Run the function for on the data set 2018.csv, using start_date 20180101 and end_date 20180115, and with "TAVG" as the element_code.

avg_aggreg_temp("/anvil/projects/tdm/data/noaa/2018.csv", ["id","date","element_code","value","mflag","qflag","sflag","obstime"],
                20180101, 20180115, "TAVG")
12.317542410053962

Average Element by Year

Create a function that takes a list of years (or, if you prefer, a list of file locations), as a list of column names, and an element_code as input, and returns a dictionary with one entry per year. In the dictionary, for each year, it should have the year as the key and the average value of the specified element_code as the value for that year.

  • You can EITHER use a list of years or a list of file locations for the input, but please explain all of your work, and be sure to provide documentation about how a person uses your function. Documentation is really important!

  • Include column titles ["id","date","element_code","value","mflag","qflag","sflag","obstime"]

import pandas as pd

def avg_element_per_year(files, column_title_list, element_code="TAVG"):
    result_dict = {}

    for file in files:
        df = pd.read_csv(file, header=None, names=column_names)

        df['year'] = df['date'].astype(str).str[:4].astype(int)
        df = df[df['element_code'] == element_code]

        result_dict.update(df.groupby('year')['value'].mean().to_dict())

    return result_dict

Test the Function Average Element by Year

Test your function for the element_code "TAVG" and for the range of four years 1880 to 1883 (inclusive), i.e., range(1880,1884).

files = [f'/anvil/projects/tdm/data/noaa/{year}.csv' for year in range(1880,1884)]

column_title_list = ["id", "date", "element_code", "value", "mflag", "qflag", "sflag", "obstime"]

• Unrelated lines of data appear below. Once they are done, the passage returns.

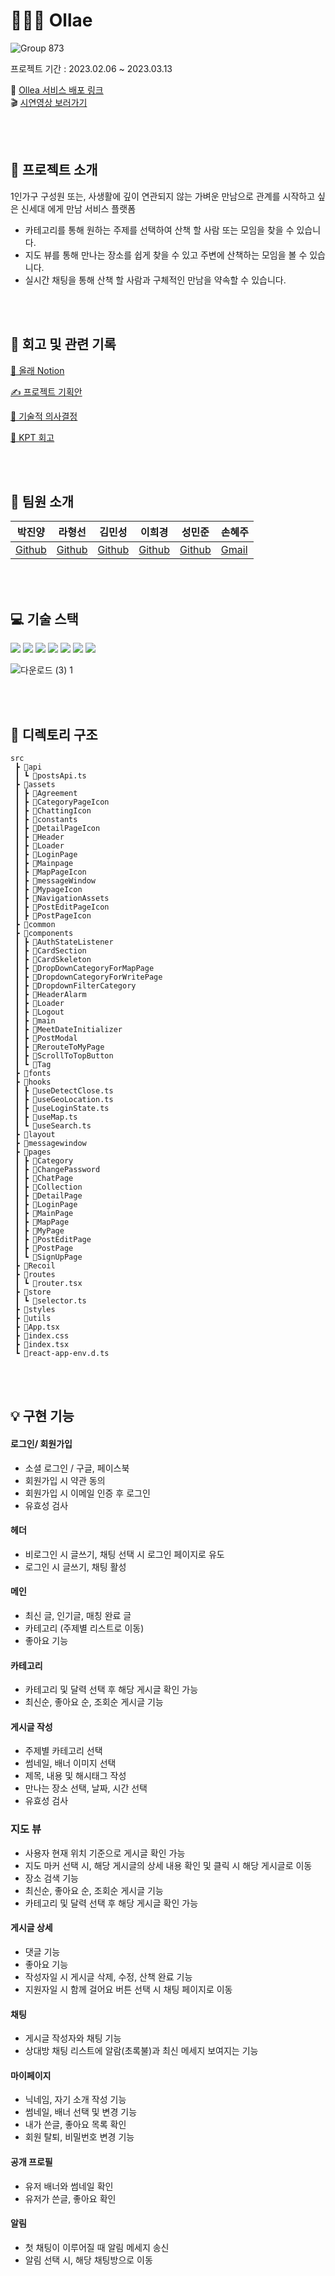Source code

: # 🚶‍🚶‍♀️ Ollae

![Group 873](https://user-images.githubusercontent.com/80263801/224290251-c79d49d9-56df-4025-8d99-8757267ece07.jpg)

프로젝트 기간 : 2023.02.06 ~ 2023.03.13

🔗 [Ollea 서비스 배포 링크](https://www.ollae.kr/)
<br/>
🎬 [시연영상 보러가기](https://www.youtube.com/watch?v=_ZFK_nYZ7ho)

<br/>
<br/>

## 💙 프로젝트 소개


1인가구 구성원 또는, 사생활에 깊이 연관되지 않는 가벼운 만남으로 관계를 시작하고 싶은 신세대 에게 만남 서비스 플랫폼

* 카테고리를 통해 원하는 주제를 선택하여 산책 할 사람 또는 모임을 찾을 수 있습니다.
* 지도 뷰를 통해 만나는 장소를 쉽게 찾을 수 있고 주변에 산책하는 모임을 볼 수 있습니다.
* 실시간 채팅을 통해 산책 할 사람과 구체적인 만남을 약속할 수 있습니다.

<br/>
<br/>

## 📝 회고 및 관련 기록

[📒 올래 Notion](https://www.notion.so/Project-Walk-Together-Final-354dd91df9b2405f90bd8519fc03f0a3?pvs=4)

[✍ 프로젝트 기획안](https://www.notion.so/eda81292232d4843b5136bfbcf831080?pvs=4)

[🚀 기술적 의사결정](https://github.com/dwg787)

[💬 KPT 회고](https://velog.io/@dbsskdud60)


<br/>
<br/>

## 🙌 팀원 소개

|박진양|라형선|김민성|이희경|성민준|손혜주
|------|------|------|------|------|------|
|[Github](https://github.com/Jinyang-Park)|[Github](https://github.com/rhsoks)|[Github](https://github.com/GhostPines)|[Github](https://github.com/Leekee01)|[Github](https://github.com/themrsung)|[Gmail](hjson1024@gmail.com)


<br/>
<br/>

## 💻 기술 스택

<div align="left">
	<img src="https://img.shields.io/badge/react-61DAFB?style=for-the-badge&logo=react&logoColor=white">
        <img src="https://img.shields.io/badge/React Query-FF4154?style=for-the-badge&logo=React Query&logoColor=white">
                <img src="https://img.shields.io/badge/React Router-CA4245?style=for-the-badge&logo=React Router&logoColor=black">
	<img src="https://img.shields.io/badge/Firebase-FFCA28?style=for-the-badge&logo=firebase&logoColor=white">
                                  <img src="https://img.shields.io/badge/Typescript-3178C6?style=for-the-badge&logo=Typescript&logoColor=white">
                                                                  <img src="https://img.shields.io/badge/styledcomponents-DB7093?style=for-the-badge&logo=styled-components&logoColor=white">
<img src="https://img.shields.io/badge/Vercel-000000?style=for-the-badge&logo=Vercel&logoColor=white">	
</div>

![다운로드 (3) 1](https://user-images.githubusercontent.com/80263801/224309868-89fb298e-7d5e-46bd-b21e-22e2a0413485.jpg)

<br/>
<br/>

## 📂 디렉토리 구조

```
src
 ┣ 📂api
 ┃ ┗ 📜postsApi.ts
 ┣ 📂assets
 ┃ ┣ 📂Agreement
 ┃ ┣ 📂CategoryPageIcon
 ┃ ┣ 📂ChattingIcon
 ┃ ┣ 📂constants
 ┃ ┣ 📂DetailPageIcon
 ┃ ┣ 📂Header
 ┃ ┣ 📂Loader
 ┃ ┣ 📂LoginPage
 ┃ ┣ 📂Mainpage
 ┃ ┣ 📂MapPageIcon
 ┃ ┣ 📂messageWindow
 ┃ ┣ 📂MypageIcon
 ┃ ┣ 📂NavigationAssets
 ┃ ┣ 📂PostEditPageIcon
 ┃ ┣ 📂PostPageIcon
 ┣ 📂common
 ┣ 📂components
 ┃ ┣ 📂AuthStateListener
 ┃ ┣ 📂CardSection
 ┃ ┣ 📂CardSkeleton
 ┃ ┣ 📂DropDownCategoryForMapPage
 ┃ ┣ 📂DropdownCategoryForWritePage
 ┃ ┣ 📂DropdownFilterCategory
 ┃ ┣ 📂HeaderAlarm
 ┃ ┣ 📂Loader
 ┃ ┣ 📂Logout
 ┃ ┣ 📂main
 ┃ ┣ 📂MeetDateInitializer
 ┃ ┣ 📂PostModal
 ┃ ┣ 📂RerouteToMyPage
 ┃ ┣ 📂ScrollToTopButton
 ┃ ┗ 📂Tag
 ┣ 📂fonts
 ┣ 📂hooks
 ┃ ┣ 📜useDetectClose.ts
 ┃ ┣ 📜useGeoLocation.ts
 ┃ ┣ 📜useLoginState.ts
 ┃ ┣ 📜useMap.ts
 ┃ ┗ 📜useSearch.ts
 ┣ 📂layout
 ┣ 📂messagewindow
 ┣ 📂pages
 ┃ ┣ 📂Category
 ┃ ┣ 📂ChangePassword
 ┃ ┣ 📂ChatPage
 ┃ ┣ 📂Collection
 ┃ ┣ 📂DetailPage
 ┃ ┣ 📂LoginPage
 ┃ ┣ 📂MainPage
 ┃ ┣ 📂MapPage
 ┃ ┣ 📂MyPage
 ┃ ┣ 📂PostEditPage
 ┃ ┣ 📂PostPage
 ┃ ┗ 📂SignUpPage
 ┣ 📂Recoil
 ┣ 📂routes
 ┃ ┗ 📜router.tsx
 ┣ 📂store
 ┃ ┗ 📜selector.ts
 ┣ 📂styles
 ┣ 📂utils
 ┣ 📜App.tsx
 ┣ 📜index.css
 ┣ 📜index.tsx
 ┗ 📜react-app-env.d.ts
```

<br/>
<br/>

## 💡 구현 기능

#### 로그인/ 회원가입 
* 소셜 로그인 / 구글, 페이스북
* 회원가입 시 약관 동의 
* 회원가입 시 이메일 인증 후 로그인
* 유효성 검사

#### 헤더
* 비로그인 시 글쓰기, 채팅 선택 시 로그인 페이지로 유도
* 로그인 시 글쓰기, 채팅 활성

#### 메인
* 최신 글, 인기글, 매칭 완료 글
* 카테고리 (주제별 리스트로 이동)
* 좋아요 기능

#### 카테고리

* 카테고리 및 달력 선택 후 해당 게시글 확인 가능
* 최신순, 좋아요 순, 조회순 게시글 기능

#### 게시글 작성

* 주제별 카테고리 선택
* 썸네일, 배너 이미지 선택 
* 제목, 내용 및 해시태그 작성 
* 만나는 장소 선택, 날짜, 시간 선택 
* 유효성 검사

### 지도 뷰 

* 사용자 현재 위치 기준으로 게시글 확인 가능
* 지도 마커 선택 시, 해당 게시글의 상세 내용 확인 및 클릭 시 해당 게시글로 이동
* 장소 검색 기능
* 최신순, 좋아요 순, 조회순 게시글 기능
* 카테고리 및 달력 선택 후 해당 게시글 확인 가능

#### 게시글 상세 

* 댓글 기능
* 좋아요 기능
* 작성자일 시 게시글 삭제, 수정, 산책 완료 기능 
* 지원자일 시 함께 걸어요 버튼 선택 시 채팅 페이지로 이동

#### 채팅

* 게시글 작성자와 채팅 기능
* 상대방 채팅 리스트에 알람(초록불)과 최신 메세지 보여지는 기능

#### 마이페이지

* 닉네임, 자기 소개 작성 기능
* 썸네일, 배너 선택 및 변경 기능
* 내가 쓴글, 좋아요 목록 확인
* 회원 탈퇴, 비밀번호 변경 기능


#### 공개 프로필

* 유저 배너와 썸네일 확인
* 유저가 쓴글, 좋아요 확인

#### 알림

* 첫 채팅이 이루어질 때 알림 메세지 송신
* 알림 선택 시, 해당 채팅방으로 이동
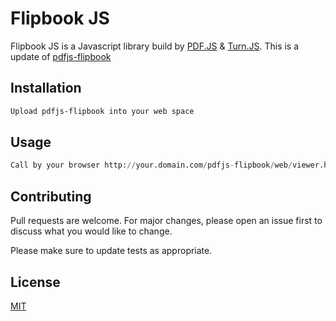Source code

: # Flipbook JS

Flipbook JS is a Javascript library build by [PDF.JS](https://github.com/mozilla/pdf.js) & [Turn.JS](https://github.com/blasten/turn.js). This is a update of [pdfjs-flipbook](https://github.com/iberan/pdfjs-flipbook)

## Installation

```bash
Upload pdfjs-flipbook into your web space
```

## Usage

```python
Call by your browser http://your.domain.com/pdfjs-flipbook/web/viewer.html?file=pdf.pdf
```

## Contributing

Pull requests are welcome. For major changes, please open an issue first to discuss what you would like to change.

Please make sure to update tests as appropriate.

## License

[MIT](https://choosealicense.com/licenses/mit/)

averages = avg_element_per_year(files, column_title_list, element_code="TAVG")

print(averages)
{1880: 127.30054644808743, 1881: 49.00669116954104, 1882: 58.33541290428501, 1883: 50.54050116550116, 1884: 43.55310794622654}

Modify Average Element by Year

Modify the function avg_element_per_year, to include an extra parameter for the month. This function should have the same behavior as avg_element_per_year, but for each year, the function should only use the data from that month of the year.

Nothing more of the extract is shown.